Colloque de Yaoundé 2013

Considérations générales et périodisation

L’année 2010 a été récemment consacrée à la célébration du cinquantenaire des indépendances dans la majorité des pays africains. L’événement reste d’actualité[i]. À l’occasion de ces commémorations, des colloques ont été organisés. Mais on a rarement fait allusion aux autonomies institutionnelles des Églises chrétiennes et à leur autochtonie culturelle et religieuse. Or, dans bien des cas, ces processus ont été un prélude aux indépendances des jeunes nations africaines et à la construction de leur identité politique. Inversement, les indépendances ont favorisé, dans une moindre mesure, selon les lieux, les contextes historiques et les traditions ecclésiastiques, soit l’achèvement du côté protestant, soit l’accélération du côté catholique, de la passation des pouvoirs des Missions aux Églises locales[ii].

Les processus d’autonomie et d’autochtonie des Églises et d’indépendance des États s’étant déroulés pratiquement au même moment dans la plupart des pays du Sud (Asie, Afrique, Pacifique), on superpose, voire on confond souvent les deux événements, alors que l’un est politique et l’autre ecclésiastique. Or, s’il ne faut pas les confondre, on ne peut les isoler ni l’un de l’autre, ni des périodes qui les voient émerger, ni enfin du contexte global dans lequel ils se déploient.

- C’est à la période pré coloniale déjà, que le projet d’autonomie et d’autochtonie des Églises missionnaires est envisagé, tant du côté catholique que du côté anglican et protestant. Sans remonter à celle de 1659, l’instruction de la Propagande Neminem Profecto de 1845, comme celles du directeur de la Church Missionary Society (anglicane) de 1851, prônaient la formation d’un clergé indigène, pour qu’émerge une Église locale responsable de son destin et pour que la foi s’enracine dans la culture.

- À la période coloniale, malgré le retard, voire l’ajournement de ce projet, de nouvelles instructions, tant de la Conférence universelle des Missions anglicanes et protestantes d’Édimbourg en 1910, que du pape à travers la lettre encyclique Maximum Illud en 1919, rappellent la nécessité de poursuivre la promotion du clergé indigène en vue de la formation d’une Église locale rattachée à l’Église universelle.

- L’expression « Églises autochtones particulières » apparaît officiellement dans le décret conciliaire Ad Gentes du 7 décembre 1965 (AG n°6) récapitulant ainsi la tradition missionnaire millénaire de la plantatio ecclesiae.
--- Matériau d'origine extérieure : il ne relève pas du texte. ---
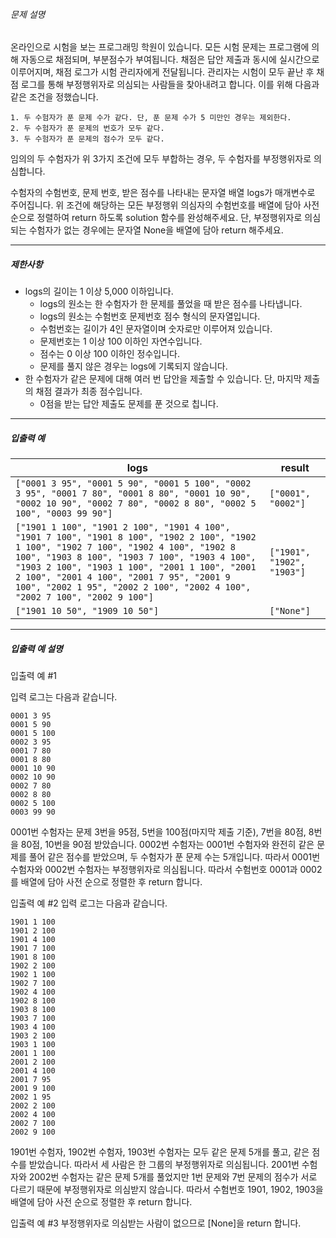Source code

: ###### 문제 설명

온라인으로 시험을 보는 프로그래밍 학원이 있습니다. 모든 시험 문제는 프로그램에 의해 자동으로 채점되며, 부분점수가 부여됩니다. 채점은 답안 제출과 동시에 실시간으로 이루어지며, 채점 로그가 시험 관리자에게 전달됩니다. 관리자는 시험이 모두 끝난 후 채점 로그를 통해 부정행위자로 의심되는 사람들을 찾아내려고 합니다. 이를 위해 다음과 같은 조건을 정했습니다.

```
1. 두 수험자가 푼 문제 수가 같다. 단, 푼 문제 수가 5 미만인 경우는 제외한다.
2. 두 수험자가 푼 문제의 번호가 모두 같다.
3. 두 수험자가 푼 문제의 점수가 모두 같다.
```

임의의 두 수험자가 위 3가지 조건에 모두 부합하는 경우, 두 수험자를 부정행위자로 의심합니다.

수험자의 수험번호, 문제 번호, 받은 점수를 나타내는 문자열 배열 logs가 매개변수로 주어집니다. 위 조건에 해당하는 모든 부정행위 의심자의 수험번호를 배열에 담아 사전 순으로 정렬하여 return 하도록 solution 함수를 완성해주세요. 단, 부정행위자로 의심되는 수험자가 없는 경우에는 문자열 None을 배열에 담아 return 해주세요.

------

##### 제한사항

- logs의 길이는 1 이상 5,000 이하입니다.
  - logs의 원소는 한 수험자가 한 문제를 풀었을 때 받은 점수를 나타냅니다.
  - logs의 원소는 수험번호 문제번호 점수 형식의 문자열입니다.
  - 수험번호는 길이가 4인 문자열이며 숫자로만 이루어져 있습니다.
  - 문제번호는 1 이상 100 이하인 자연수입니다.
  - 점수는 0 이상 100 이하인 정수입니다.
  - 문제를 풀지 않은 경우는 logs에 기록되지 않습니다.
- 한 수험자가 같은 문제에 대해 여러 번 답안을 제출할 수 있습니다. 단, 마지막 제출의 채점 결과가 최종 점수입니다.
  - 0점을 받는 답안 제출도 문제를 푼 것으로 칩니다.

------

##### 입출력 예

| logs                                                         | result                     |
| ------------------------------------------------------------ | -------------------------- |
| `["0001 3 95", "0001 5 90", "0001 5 100", "0002 3 95", "0001 7 80", "0001 8 80", "0001 10 90", "0002 10 90", "0002 7 80", "0002 8 80", "0002 5 100", "0003 99 90"]` | `["0001", "0002"]`         |
| `["1901 1 100", "1901 2 100", "1901 4 100", "1901 7 100", "1901 8 100", "1902 2 100", "1902 1 100", "1902 7 100", "1902 4 100", "1902 8 100", "1903 8 100", "1903 7 100", "1903 4 100", "1903 2 100", "1903 1 100", "2001 1 100", "2001 2 100", "2001 4 100", "2001 7 95", "2001 9 100", "2002 1 95", "2002 2 100", "2002 4 100", "2002 7 100", "2002 9 100"]` | `["1901", "1902", "1903"]` |
| `["1901 10 50", "1909 10 50"]`                               | `["None"]`                 |

------

##### 입출력 예 설명

입출력 예 #1

입력 로그는 다음과 같습니다.

```
0001 3 95
0001 5 90
0001 5 100
0002 3 95
0001 7 80
0001 8 80
0001 10 90
0002 10 90
0002 7 80
0002 8 80
0002 5 100
0003 99 90
```

0001번 수험자는 문제 3번을 95점, 5번을 100점(마지막 제출 기준), 7번을 80점, 8번을 80점, 10번을 90점 받았습니다. 0002번 수험자는 0001번 수험자와 완전히 같은 문제를 풀어 같은 점수를 받았으며, 두 수험자가 푼 문제 수는 5개입니다. 따라서 0001번 수험자와 0002번 수험자는 부정행위자로 의심됩니다. 따라서 수험번호 0001과 0002를 배열에 담아 사전 순으로 정렬한 후 return 합니다.

입출력 예 #2
입력 로그는 다음과 같습니다.

```
1901 1 100
1901 2 100
1901 4 100
1901 7 100
1901 8 100
1902 2 100
1902 1 100
1902 7 100
1902 4 100
1902 8 100
1903 8 100
1903 7 100
1903 4 100
1903 2 100
1903 1 100
2001 1 100
2001 2 100
2001 4 100
2001 7 95
2001 9 100
2002 1 95
2002 2 100
2002 4 100
2002 7 100
2002 9 100
```

1901번 수험자, 1902번 수험자, 1903번 수험자는 모두 같은 문제 5개를 풀고, 같은 점수를 받았습니다. 따라서 세 사람은 한 그룹의 부정행위자로 의심됩니다. 2001번 수험자와 2002번 수험자는 같은 문제 5개를 풀었지만 1번 문제와 7번 문제의 점수가 서로 다르기 때문에 부정행위자로 의심받지 않습니다. 따라서 수험번호 1901, 1902, 1903을 배열에 담아 사전 순으로 정렬한 후 return 합니다.

입출력 예 #3
부정행위자로 의심받는 사람이 없으므로 [None]을 return 합니다.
Pour y parvenir, ces Églises doivent être enracinées dans la vie sociale, avoir épousé certaines formes de la culture locale, jouir d’une certaine stabilité, disposer de ressources propres, être dotées de ministères religieux et laïcs sous la conduite d’un évêque propre (AG n°19). Alors que, du côté anglican et protestant, la Conférence des Églises de toute l’Afrique réunie à Ibadan en 1958, s’était réjouie de la marche en avant des pays africains vers l’indépendance, sachant que le processus d’autonomie des Églises d’Afrique avait, lui, commencé, l’année précédente, et dix ans auparavant en Asie.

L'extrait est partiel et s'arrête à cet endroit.